Amblyopia screening and referral rates increased after a California organization adopted photoscreeners, though rates of diagnosis ebbed and flowed.

Amblyopia screening and referral rates increased after a California organization adopted photoscreeners, though rates of diagnosis ebbed and flowed. Photo: Welch Allyn. Click image to enlarge.

Amblyopia can cause permanent vision loss if not detected and treated before age seven, which is why the US Preventive Services Task Force set a recommendation in 2017 that vision screening occur at least once in all children between ages three and five to detect the condition. A recent study sought to examine whether screenings, referrals and diagnosis of amblyopia have increased since the widespread adoption of photoscreeners in a large healthcare system in California.1 While the data reflected an increase in screening rates since 2017, this did not translate to a reduction in disparities in amblyopia care, suggesting that additional targeted interventions are needed to address these inequalities.

The retrospective cohort study examined billing data from patients who had a well child care visit at approximately three years of age. Data from 2015 to 2017 (n=23,246 patients) was compared to that from 2018 to 2022 (n=34,281 patients) to evaluate amblyopia care trends before and after practices gained standardized access to a photoscreener.

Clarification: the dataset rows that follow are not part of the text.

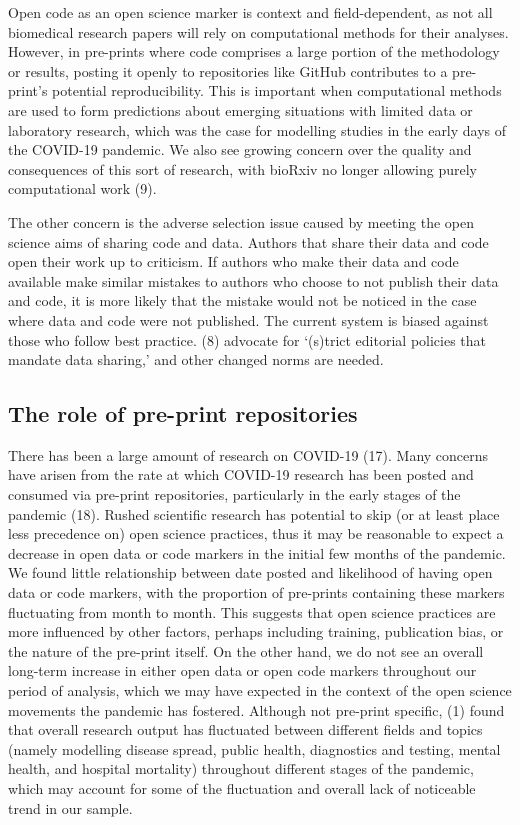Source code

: \documentclass[
]{article}
\begin{document}
Open code as an open science marker is context and field-dependent, as not all biomedical research papers will rely on computational methods for their analyses. However, in pre-prints where code comprises a large portion of the methodology or results, posting it openly to repositories like GitHub contributes to a pre-print's potential reproducibility. This is important when computational methods are used to form predictions about emerging situations with limited data or laboratory research, which was the case for modelling studies in the early days of the COVID-19 pandemic. We also see growing concern over the quality and consequences of this sort of research, with bioRxiv no longer allowing purely computational work (9).

The other concern is the adverse selection issue caused by meeting the open science aims of sharing code and data. Authors that share their data and code open their work up to criticism. If authors who make their data and code available make similar mistakes to authors who choose to not publish their data and code, it is more likely that the mistake would not be noticed in the case where data and code were not published. The current system is biased against those who follow best practice. (8) advocate for `(s)trict editorial policies that mandate data sharing,' and other changed norms are needed.

\hypertarget{the-role-of-pre-print-repositories}{%
\subsection{The role of pre-print repositories}\label{the-role-of-pre-print-repositories}}

There has been a large amount of research on COVID-19 (17). Many concerns have arisen from the rate at which COVID-19 research has been posted and consumed via pre-print repositories, particularly in the early stages of the pandemic (18). Rushed scientific research has potential to skip (or at least place less precedence on) open science practices, thus it may be reasonable to expect a decrease in open data or code markers in the initial few months of the pandemic. We found little relationship between date posted and likelihood of having open data or code markers, with the proportion of pre-prints containing these markers fluctuating from month to month. This suggests that open science practices are more influenced by other factors, perhaps including training, publication bias, or the nature of the pre-print itself. On the other hand, we do not see an overall long-term increase in either open data or open code markers throughout our period of analysis, which we may have expected in the context of the open science movements the pandemic has fostered. Although not pre-print specific, (1) found that overall research output has fluctuated between different fields and topics (namely modelling disease spread, public health, diagnostics and testing, mental health, and hospital mortality) throughout different stages of the pandemic, which may account for some of the fluctuation and overall lack of noticeable trend in our sample.
\end{document}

From 2015 to 2022, the screening rate increased appreciably from 5.7% to 72.1%. Similarly, the amblyopia referral rate increased from 17.0% in 2015 to 23.6% in 2018. Following a different trend, the rate of diagnosis started at 2.7% in 2015, peaked at 3.4% in 2018 and then decreased to 1.4% in 2022.

While the data shows that more kids are being screened following the organization’s adoption of photoscreeners, it also reveals persisting racial disparities among the study population. For example, compared with white patients, patients who were Asian, Black, or Hispanic were less likely to be screened, with adjusted odds ratios (AORs) for each race ranging from 0.71 to 0.88. Asian or Hispanic patients were also more likely to be referred than white patients (Asian, AOR: 1.49; Hispanic, AOR: 1.32) and more likely to receive a diagnosis of amblyopia (Asian: AOR: 1.29; Hispanic: AOR, 1.67).

An invited commentary on this study took a magnified look at this finding and proposed the question, “Does access to screening eliminate disparity?”2 According to its author, increasing access to screening may reduce disparity; however, this is only possible if “every step of the care chain does not introduce bias.”

Bias may be introduced throughout the screening and intervention chain in several ways, one of which involves the makeup of photoscreening devices themselves. “Commercially sensitive software algorithms derived from largely Caucasian populations may not apply globally and although referral criteria can often be adjusted, background calculation of refractive error cannot,” the study authors cited from Horwood et al.1 The commentary advises that photoscreener developers should “ensure their systems are built from a diverse cohort of patients to reduce implicit bias in the referral system.”2

The age and experience of the provider may also influence their level of comfort using a photoscreener, the commentary points out. “Clinicians with less tenure were more likely to photoscreen, which may be linked to access and exposure to the technology during training,” its author noted. “Ensuring exposure to photoscreening during training will hopefully maintain high screening rates in the practice patterns of newer physicians.”2

In conclusion, the researchers argue that future endeavors are needed to address the observed screening gap. “Disparately untreated and undertreated children with amblyopia are at risk of reaching visual maturity with disease burdens that will accentuate the disproportionate impact of avoidable visual impairment. Given that rates of visual impairment in the US have been predicted to significantly increase by 2050, our study highlights that more needs to be done beyond mass photoscreening to decrease existing disparities,” they urged.1

1. Stults CD, Liang SY, Wilcox J, Nyong’o OL. Amblyopia care trends following widespread photoscreener adoption. JAMA Ophthalmol. February 1, 2024. [Epub ahead of print].
2. Weinert MC. Photoscreeners for amblyopia—access does not equate to equity. JAMA Ophthalmol. February 1, 2024. [Epub ahead of print].